The scenario did not look promising. Markets tanked last Friday in anticipation of a victory by the Socialist candidate to the French presidency, Francois Hollande, and of a messy parliamentary election in Greece, delivering the keys to power to fringe parties opposed to the austerity programs that kept the country in the euro.
The conventional wisdom was that the French and Greek votes would deliver a death blow to the spending cuts and fiscal consolidation programs that European leaders agreed to as a condition for bailing out the weaker, indebted countries in the euro zone.
And yet, now that it has really happened -- Hollande is France's president-elect; Greece has no clear majority in Parliament and the hard-left and hard-right both did very well in the polls -- the markets don't seem to be too unhappy. The Europe-wide Stoxx 50 index closed with a 1.55 percent gain on Monday, and on Wall Street the Dow hovers between gains and losses, while the S&P 500 is up at midday.
According to Laura Gonzalez, an assistant professor of finance at Fordham University who has studied the European debt crisis, Hollande's victory will most likely be in the interest of both the EU and U.S. With unemployment on the Continent at the highest in 15 years, the status quo is not sustainable, and Hollande will have to implement systemic reforms to promote growth, while remaining within the European fiscal compact signed in March.
Still, fears persist that a Socialist at the helm of Europe's second-biggest economy is bad for business. Hollande has said that "austerity isn't inevitable", and that "as president my mission now is to give European construction a growth dimension." But growth may not necessarily mean the return of the deficit spending that helped lead Europe to a debt crisis. Indeed, Hollande's platform says that he wants to eliminate current-account deficits by 2017, while promoting growth.
Hollande also recognizes that no European leader can do much without consulting the union's biggest country and number one economy, Germany. The new president's camp has announced he will fly to Berlin as soon as he assumes power on May 15, to meet Chancellor Angela Merkel -- who said Monday that "you simply can't do this" when asked what she thought of a possible renegotiation of the EU agreement that led to the eurozone bailouts.

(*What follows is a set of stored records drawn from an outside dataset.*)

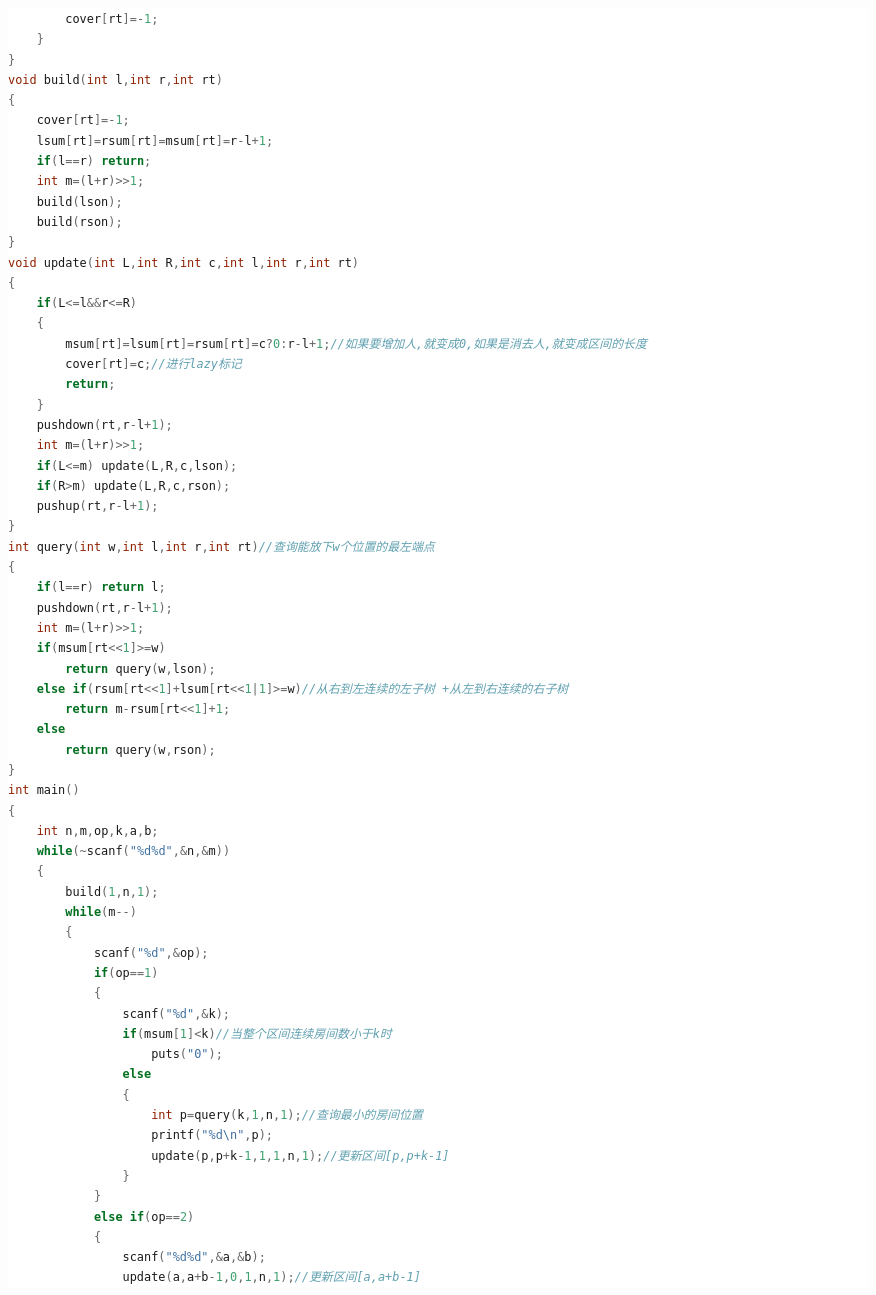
 ```cpp
        cover[rt]=-1;
    }
}
void build(int l,int r,int rt)
{
    cover[rt]=-1;
    lsum[rt]=rsum[rt]=msum[rt]=r-l+1;
    if(l==r) return;
    int m=(l+r)>>1;
    build(lson);
    build(rson);
}
void update(int L,int R,int c,int l,int r,int rt)
{
    if(L<=l&&r<=R)
    {
        msum[rt]=lsum[rt]=rsum[rt]=c?0:r-l+1;//如果要增加人,就变成0,如果是消去人,就变成区间的长度
        cover[rt]=c;//进行lazy标记
        return;
    }
    pushdown(rt,r-l+1);
    int m=(l+r)>>1;
    if(L<=m) update(L,R,c,lson);
    if(R>m) update(L,R,c,rson);
    pushup(rt,r-l+1);
}
int query(int w,int l,int r,int rt)//查询能放下w个位置的最左端点
{
    if(l==r) return l;
    pushdown(rt,r-l+1);
    int m=(l+r)>>1;
    if(msum[rt<<1]>=w)
        return query(w,lson);
    else if(rsum[rt<<1]+lsum[rt<<1|1]>=w)//从右到左连续的左子树 +从左到右连续的右子树
        return m-rsum[rt<<1]+1;
    else
        return query(w,rson);
}
int main()
{
    int n,m,op,k,a,b;
    while(~scanf("%d%d",&n,&m))
    {
        build(1,n,1);
        while(m--)
        {
            scanf("%d",&op);
            if(op==1)
            {
                scanf("%d",&k);
                if(msum[1]<k)//当整个区间连续房间数小于k时
                    puts("0");
                else
                {
                    int p=query(k,1,n,1);//查询最小的房间位置
                    printf("%d\n",p);
                    update(p,p+k-1,1,1,n,1);//更新区间[p,p+k-1]
                }
            }
            else if(op==2)
            {
                scanf("%d%d",&a,&b);
                update(a,a+b-1,0,1,n,1);//更新区间[a,a+b-1]
```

In other words, despite media speculation, the Franco-German axis that lies at the heart of EU cooperation is unlikely to suffer unduly with Hollande as president. "Both are ultimately pro-European and pragmatic politicians", wrote James Goundry, an analyst at IHS Global Insight in London.
And if the example of France's only other Socialist president is any guide, Hollande won't tack far to the left.
When Francois Mitterrand became president in 1981, he embarked on a hard leftist course, nationalizing banks and large corporations. But he promtply reversed his stance in the face of mounting inflation and backlash, and from the mid-1980s to the end of his second term in 1995, ran France from the center.
Together with German Chancellor Helmut Kohl, he was a driving force behind European integration and the process that led to the euro. And in foreign policy, he kept France steadily in the Western camp during the waning years of the Cold War, even joining the U.S.-led coalition in the 1991 Gulf War. Hardly the stuff of what the average American observer would think of as European-style socialism.
Greece is a different story. Risks of a default on the country's huge debt, almost twice as big as its economy, have kept bond markets on edge for more than a year. The parties that have gained the most in Sunday's election, the far-right Golden Dawn and the far-left Syriza, which wants to end austerity, are a throwback to Europe's past -- especially Golden Dawn, which includes neo-Nazis and whose leader has warned that "traitors must begin to be afraid".
The mainstream Socialist PASOK party and center-right New Democracy have been crushed, and a new election may have to be called soon if Parliament can't agree on a national unity government.
"The risks related to Greece exiting the euro or defaulting outright have increased again, which is probably an even stronger boost for [German] bunds", Michael Leister, a rates strategist at DZ Bank in Frankfurt, told Bloomberg. But Greece is a much smaller economy than France, which is eight times bigger in terms of gross domestic product. The European Union may be in turmoil, but it won't collapse if Greece defaults or exits the euro.